1) You can use the definition of convexity and proceed the same way as you would for proving the convexity of the function $x^2$: (I will use $x$ instead of $\xi$ because it saves typing). Pick $s,t\in (0,1)$ with $s+t=1$.

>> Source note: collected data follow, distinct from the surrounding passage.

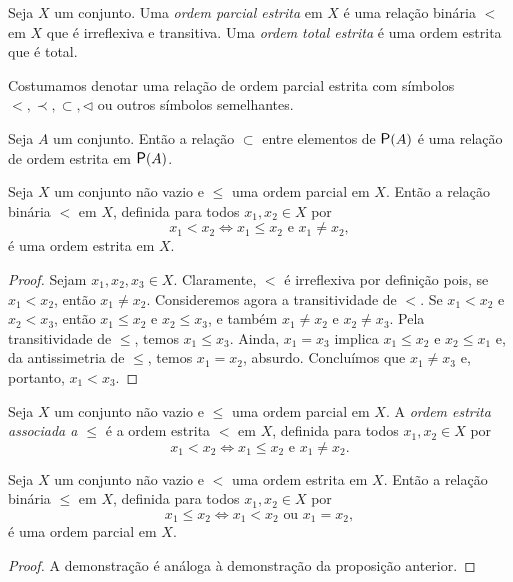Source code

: \begin{definition}
	Seja $X$ um conjunto. Uma \emph{ordem parcial estrita} em $X$ é uma relação binária $<$ em $X$ que é irreflexiva e transitiva. Uma \emph{ordem total estrita} é uma ordem estrita que é total.
\end{definition}

	Costumamos denotar uma relação de ordem parcial estrita com símbolos $<, \prec, \subset, \lhd$ ou outros símbolos semelhantes.

\begin{example}
	Seja $A$ um conjunto. Então a relação $\subset$ entre elementos de $\p(A)$ é uma relação de ordem estrita em $\p(A)$.
\end{example}

\begin{proposition}
	Seja $X$ um conjunto não vazio e $\leq$ uma ordem parcial em $X$. Então a relação binária $<$ em $X$, definida para todos $x_1,x_2 \in X$ por
	\begin{equation*}
	x_1 < x_2 \Leftrightarrow x_1 \leq x_2 \text{\ \ e\ \ } x_1 \neq x_2,
	\end{equation*}
é uma ordem estrita em $X$.
\end{proposition}
\begin{proof}
	Sejam $x_1,x_2,x_3 \in X$. Claramente, $<$ é irreflexiva por definição pois, se $x_1 < x_2$, então $x_1 \neq x_2$. Consideremos agora a transitividade de $<$. Se $x_1 < x_2$ e $x_2 < x_3$, então $x_1 \leq x_2$ e $x_2 \leq x_3$, e também $x_1 \neq x_2$ e $x_2 \neq x_3$. Pela transitividade de $\leq$, temos $x_1 \leq x_3$. Ainda, $x_1=x_3$ implica $x_1 \leq x_2$ e $x_2 \leq x_1$ e, da antissimetria de $\leq$, temos $x_1 = x_2$, absurdo. Concluímos que $x_1 \neq x_3$ e, portanto, $x_1 < x_3$.
\end{proof}

\begin{definition}
	Seja $X$ um conjunto não vazio e $\leq$ uma ordem parcial em $X$. A \emph{ordem estrita associada a $\leq$} é a ordem estrita $<$ em $X$, definida para todos $x_1,x_2 \in X$ por
	\begin{equation*}
	x_1 < x_2 \Leftrightarrow x_1 \leq x_2 \text{\ \ e\ \ } x_1 \neq x_2.
	\end{equation*}
\end{definition}

\begin{proposition}
	Seja $X$ um conjunto não vazio e $<$ uma ordem estrita em $X$. Então a relação binária $\leq$ em $X$, definida para todos $x_1,x_2 \in X$ por
	\begin{equation*}
	x_1 \leq x_2 \Leftrightarrow x_1 < x_2 \text{\ \ ou\ \ } x_1 = x_2,
	\end{equation*}
é uma ordem parcial em $X$.
\end{proposition}
\begin{proof}
	A demonstração é análoga à demonstração da proposição anterior.
\end{proof}

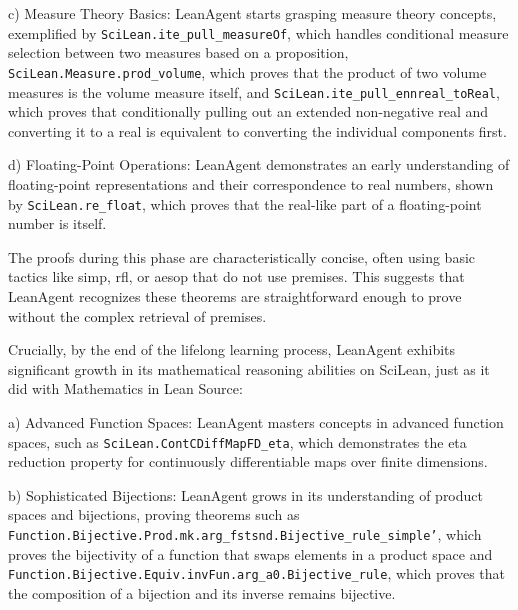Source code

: \documentclass{article} %
\begin{document}
c) Measure Theory Basics:
LeanAgent starts grasping measure theory concepts, exemplified by \texttt{SciLean.ite\_pull\_measureOf}, which handles conditional measure selection between two measures based on a proposition, \texttt{SciLean.Measure.prod\_volume}, which proves that the product of two volume measures is the volume measure itself, and \texttt{SciLean.ite\_pull\_ennreal\_toReal}, which proves that conditionally pulling out an extended non-negative real and converting it to a real is equivalent to converting the individual components first.

d) Floating-Point Operations:
LeanAgent demonstrates an early understanding of floating-point representations and their correspondence to real numbers, shown by \texttt{SciLean.re\_float}, which proves that the real-like part of a floating-point number is itself.



The proofs during this phase are characteristically concise, often using basic tactics like simp, rfl, or aesop that do not use premises. This suggests that LeanAgent recognizes these theorems are straightforward enough to prove without the complex retrieval of premises.

Crucially, by the end of the lifelong learning process, LeanAgent exhibits significant growth in its mathematical reasoning abilities on SciLean, just as it did with Mathematics in Lean Source:

a) Advanced Function Spaces: LeanAgent masters concepts in advanced function spaces, such as \texttt{SciLean.ContCDiffMapFD\_eta}, which demonstrates the eta reduction property for continuously differentiable maps over finite dimensions.

b) Sophisticated Bijections:
LeanAgent grows in its understanding of product spaces and bijections, proving theorems such as \texttt{Function.Bijective.Prod.mk.arg\_fstsnd.Bijective\_rule\_simple'}, which proves the bijectivity of a function that swaps elements in a product space and \texttt{Function.Bijective.Equiv.invFun.arg\_a0.Bijective\_rule}, which proves that the composition of a bijection and its inverse remains bijective.
\end{document}
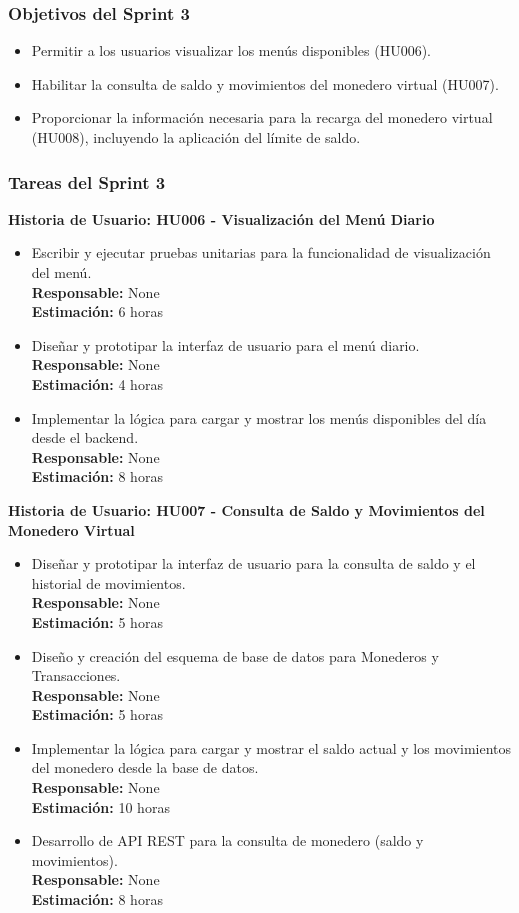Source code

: \documentclass[12pt]{article}
\begin{document}
\subsubsection{Objetivos del Sprint 3}
\begin{itemize}
	\item Permitir a los usuarios visualizar los menús disponibles (HU006).
	\item Habilitar la consulta de saldo y movimientos del monedero virtual (HU007).
	\item Proporcionar la información necesaria para la recarga del monedero virtual (HU008), incluyendo la aplicación del límite de saldo.
\end{itemize}

\subsubsection{Tareas del Sprint 3}
\textbf{Historia de Usuario: HU006 - Visualización del Menú Diario}
\begin{itemize}
	\item Escribir y ejecutar pruebas unitarias para la funcionalidad de visualización del menú. \\
	\textbf{Responsable:} None \\
	\textbf{Estimación:} 6 horas
	\item Diseñar y prototipar la interfaz de usuario para el menú diario. \\
	\textbf{Responsable:} None \\
	\textbf{Estimación:} 4 horas
	\item Implementar la lógica para cargar y mostrar los menús disponibles del día desde el backend. \\
	\textbf{Responsable:} None \\
	\textbf{Estimación:} 8 horas
\end{itemize}

\textbf{Historia de Usuario: HU007 - Consulta de Saldo y Movimientos del Monedero Virtual}
\begin{itemize}
	\item Diseñar y prototipar la interfaz de usuario para la consulta de saldo y el historial de movimientos. \\
	\textbf{Responsable:} None \\
	\textbf{Estimación:} 5 horas
	\item Diseño y creación del esquema de base de datos para Monederos y Transacciones. \\
	\textbf{Responsable:} None \\
	\textbf{Estimación:} 5 horas
	\item Implementar la lógica para cargar y mostrar el saldo actual y los movimientos del monedero desde la base de datos. \\
	\textbf{Responsable:} None \\
	\textbf{Estimación:} 10 horas
	\item Desarrollo de API REST para la consulta de monedero (saldo y movimientos). \\
	\textbf{Responsable:} None \\
	\textbf{Estimación:} 8 horas
\end{itemize}
\end{document}
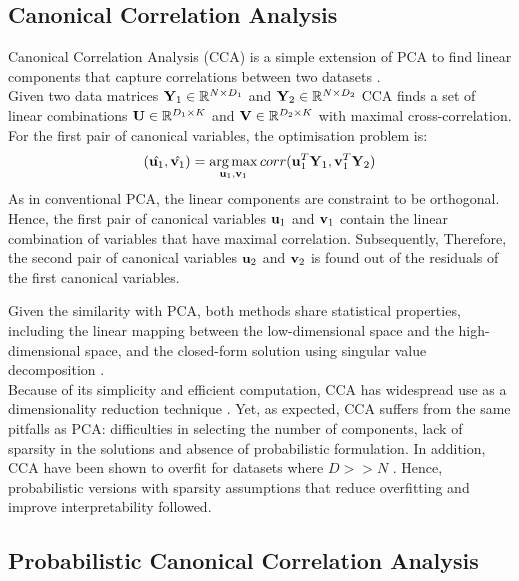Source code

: \subsection{Canonical Correlation Analysis} \label{cca}
Canonical Correlation Analysis (CCA) is a simple extension of PCA to find linear components that capture correlations between two datasets \cite{Hotteling1936,Hardle2007}.\\
Given two data matrices ${\bf Y}_1 \in \mathbb{R}^{N \times D_1}$ and ${\bf Y}_2 \in \mathbb{R}^{N \times D_2}$ CCA finds a set of linear combinations ${\bf U} \in \mathbb{R}^{D_1 \times K}$ and ${\bf V} \in \mathbb{R}^{D_2 \times K}$ with maximal cross-correlation.
For the first pair of canonical variables, the optimisation problem is:
\[
	(\hat{{\bf u}_1}, \hat{{\bf v}_1}) = \operatorname*{arg\,max}_{{\bf u}_1,{\bf v}_1} corr({\bf u}_{1}^T {\bf Y}_1, {\bf v}_{1}^T {\bf Y}_2)
\]
As in conventional PCA, the linear components are constraint to be orthogonal. Hence, the first pair of canonical variables ${\bf u}_1$ and ${\bf v}_1$ contain the linear combination of variables that have maximal correlation. Subsequently, Therefore, the second pair of canonical variables ${\bf u}_2$ and ${\bf v}_2$ is found out of the residuals of the first canonical variables.

Given the similarity with PCA, both methods share statistical properties, including the linear mapping between the low-dimensional space and the high-dimensional space, and the closed-form solution using singular value decomposition \cite{Hotteling1936,Hardle2007}.\\
Because of its simplicity and efficient computation, CCA has widespread use as a dimensionality reduction technique \cite{Hardle2007}. Yet, as expected, CCA suffers from the same pitfalls as PCA: difficulties in selecting the number of components, lack of sparsity in the solutions and absence of probabilistic formulation. In addition, CCA have been shown to overfit for datasets where $D>>N$ \cite{McCabe2018,Guo2016}. Hence, probabilistic versions with sparsity assumptions that reduce overfitting and improve interpretability followed.


\subsection{Probabilistic Canonical Correlation Analysis} \label{section_probabilisticCCA}

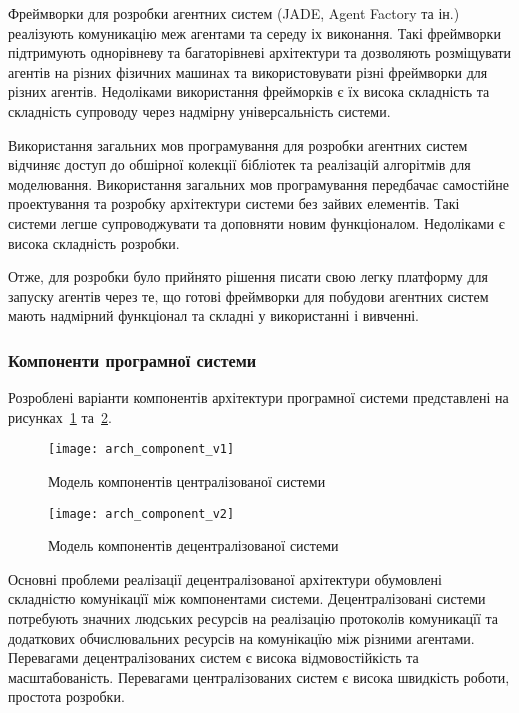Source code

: Фреймворки для розробки агентних систем (JADE, Agent Factory та ін.) реалізують комуникацію меж агентами та середу іх виконання. Такі фреймворки підтримують однорівневу та багаторівневі архітектури та дозволяють розміщувати агентів на різних фізичних машинах та використовувати різні фреймворки для різних агентів. Недоліками використання фрейморків є їх висока складність та складність супроводу через надмірну універсальність системи.

Використання загальних мов програмування для розробки агентних систем відчиняє доступ до обшірної колекції бібліотек та реалізацій алгорітмів для моделювання. Використання загальних мов програмування передбачає самостійне проектування та розробку архітектури системи без зайвих елементів. Такі системи легше супроводжувати та доповняти новим функціоналом. Недоліками є висока складність розробки.

Отже, для розробки було прийнято рішення писати свою легку платформу для запуску агентів через те, що готові фреймворки для побудови агентних систем мають надмірний функціонал та складні у використанні і вивченні.

\subsubsection{Компоненти програмної системи}
Розроблені варіанти компонентів архітектури програмної системи представлені на рисунках~\ref{fig:arch_component_v1} та~\ref{fig:arch_component_v2}.

\begin{figure}[H]
	\centering
	\texttt{[image: arch\_component\_v1]}
	\caption{Модель компонентів централізованої системи}
	\label{fig:arch_component_v1}
\end{figure} 

\begin{figure}[H]
	\centering
	\texttt{[image: arch\_component\_v2]}
	\caption{Модель компонентів децентралізованої системи}
	\label{fig:arch_component_v2}
\end{figure} 

Основні проблеми реалізації децентралізованої архітектури обумовлені складністю комунікацїї між компонентами системи. Децентралізовані системи потребують значних людських ресурсів на реалізацію протоколів комуникацїї та додаткових обчислювальних ресурсів на комунікацїю між різними агентами.
Перевагами децентралізованих систем є висока відмовостійкість та масштабованість.
Перевагами централізованих систем є висока швидкість роботи, простота розробки.

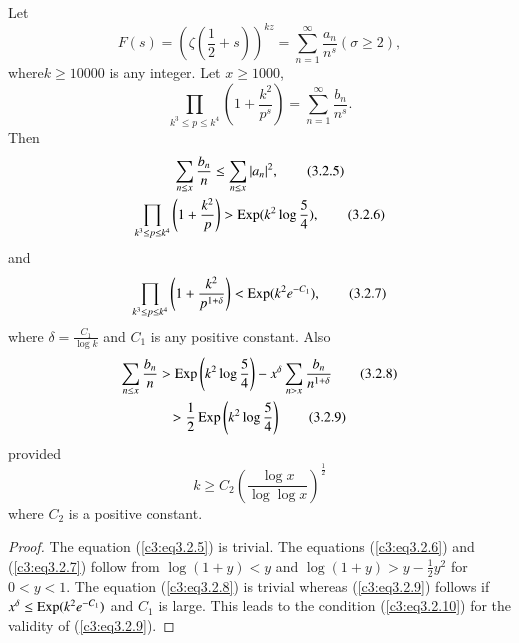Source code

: \begin{sublemma}\label{c3:lem3.2.2}
Let 
\begin{equation*}
F(s) = \left(\zeta\left( \frac{1}{2} + s\right) \right)^{kz} = \sum\limits^\infty_{n=1} \frac{a_n}{n^s} (\sigma \geq 2), \tag{3.2.3}\label{c3:eq3.2.3}
\end{equation*}
where\pageoriginale $k \geq 10000$ is any integer. Let $x \geq 1000$,
\begin{equation*}
\prod\limits_{k^3 \leq p \leq k^4} \left( 1+ \frac{k^2}{p^s}\right) = \sum\limits^\infty_{n=1} \frac{b_n}{n^s}. \tag{3.2.4}\label{c3:eq3.2.4}
\end{equation*}
Then
\begin{gather*}
\sum\limits_{n \leq x} \frac{b_n}{n} \leq \sum\limits_{n \leq x} |a_n|^2, \tag{3.2.5}\label{c3:eq3.2.5}\\
\prod\limits_{k^3 \leq p \leq k^4} \left(1+\frac{k^2}{p} \right) > \operatorname{Exp} (k^2 \log \frac{5}{4}), \tag{3.2.6}\label{c3:eq3.2.6}
\end{gather*}
and
\begin{equation*}
\prod\limits_{k^3 \leq p \leq k^4} \left(1 + \frac{k^2}{p^{1+\delta}} \right) < \operatorname{Exp} (k^2 e^{-C_1}), 
\tag{3.2.7}\label{c3:eq3.2.7}
\end{equation*}
where $\delta =\frac{C_1}{\log k}$ and $C_1$ is any positive constant. Also
\begin{gather*}
\sum\limits_{n\leq x} \frac{b_n}{n}  > \operatorname{Exp} \left(k^2 \log \frac{5}{4} \right) - x^\delta \sum\limits_{n >x} \frac{b_n}{n^{1+\delta}} \tag{3.2.8}\label{c3:eq3.2.8}\\
> \frac{1}{2} \operatorname{Exp} \left(k^2 \log \frac{5}{4} \right) \tag{3.2.9}\label{c3:eq3.2.9}
\end{gather*}
provided
\begin{equation*}
k \geq C_2 \left( \frac{\log x}{\log \log x}\right)^{\frac{1}{2}} \tag{3.2.10}\label{c3:eq3.2.10}
\end{equation*}
where $C_2$ is a positive constant.
\end{sublemma}

\begin{proof}
The equation (\ref{c3:eq3.2.5}) is trivial. The equations (\ref{c3:eq3.2.6}) and (\ref{c3:eq3.2.7}) follow from $\log (1+y) <y$ and $\log (1+ y) > y -\frac{1}{2} y^2$ for $0 < y <1$. The equation (\ref{c3:eq3.2.8}) is trivial whereas (\ref{c3:eq3.2.9}) follows if $x^\delta \leq \operatorname{Exp} (k^2 e^{-C_1})$ and $C_1$ is large. This leads to the condition (\ref{c3:eq3.2.10}) for the validity of (\ref{c3:eq3.2.9}).
\end{proof}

$$ f(sx_1+tx_2) = s^2Ax_1\cdot x_1 +stAx_1\cdot x_2 + st Ax_2\cdot x_1 +t^2Ax_2\cdot x_2$$ $$ = sAx_1\cdot x_1+tAx_2\cdot x_2 +(s^2-s)Ax_1\cdot x_1 +stAx_1\cdot x_2 + st Ax_2\cdot x_1 +(t^2-t)Ax_2\cdot x_2$$ $$= sAx_1\cdot x_1+tAx_2\cdot x_2-(stAx_1\cdot x_1+stAx_1\cdot x_2+stAx_2\cdot x_1 + st Ax_2\cdot x_2)$$ (because $s^2-s=t^2-t=st$) $$= sAx_1\cdot x_1+tAx_2\cdot x_2-st(Ax_1\cdot x_1+Ax_1\cdot x_2 + Ax_2\cdot x_1+Ax_2\cdot x_2) $$ $$= sAx_1\cdot x_1+tAx_2\cdot x_2 -stA(x_1+x_2)\cdot(x_1+x_2). $$ Now use the uniform ellipticity to bound the above as $$ f(sx_1+tx_2)< sAx_1\cdot x_1+tAx_2\cdot x_2 -st\frac{\theta}{2} \|x_1+x_2\|^2 $$ giving $$ f(sx_1+tx_2)< sAx_1\cdot x_1+tAx_2\cdot x_2 =sf(x_1)+tf(x_2).$$

2) For the second part, in order to avoid coordinates simply use the definition and bilinearity:

Fix $x$ and pick any direction vector $y$. Then in the direction of $y$ we have the derivative

$$Df_x(y) = \lim_{t\to 0}\frac{f(x+ty)-f(x)}{t} $$ $$ = \lim_{t\to 0}\frac{Ax\cdot x + tAx\cdot y +tAy\cdot x + t^2Ay\cdot y-Ax\cdot x}{t}$$ $$ = Ax\cdot y+Ay\cdot x.$$ Specializing in the direction of $x$ gives you what you want.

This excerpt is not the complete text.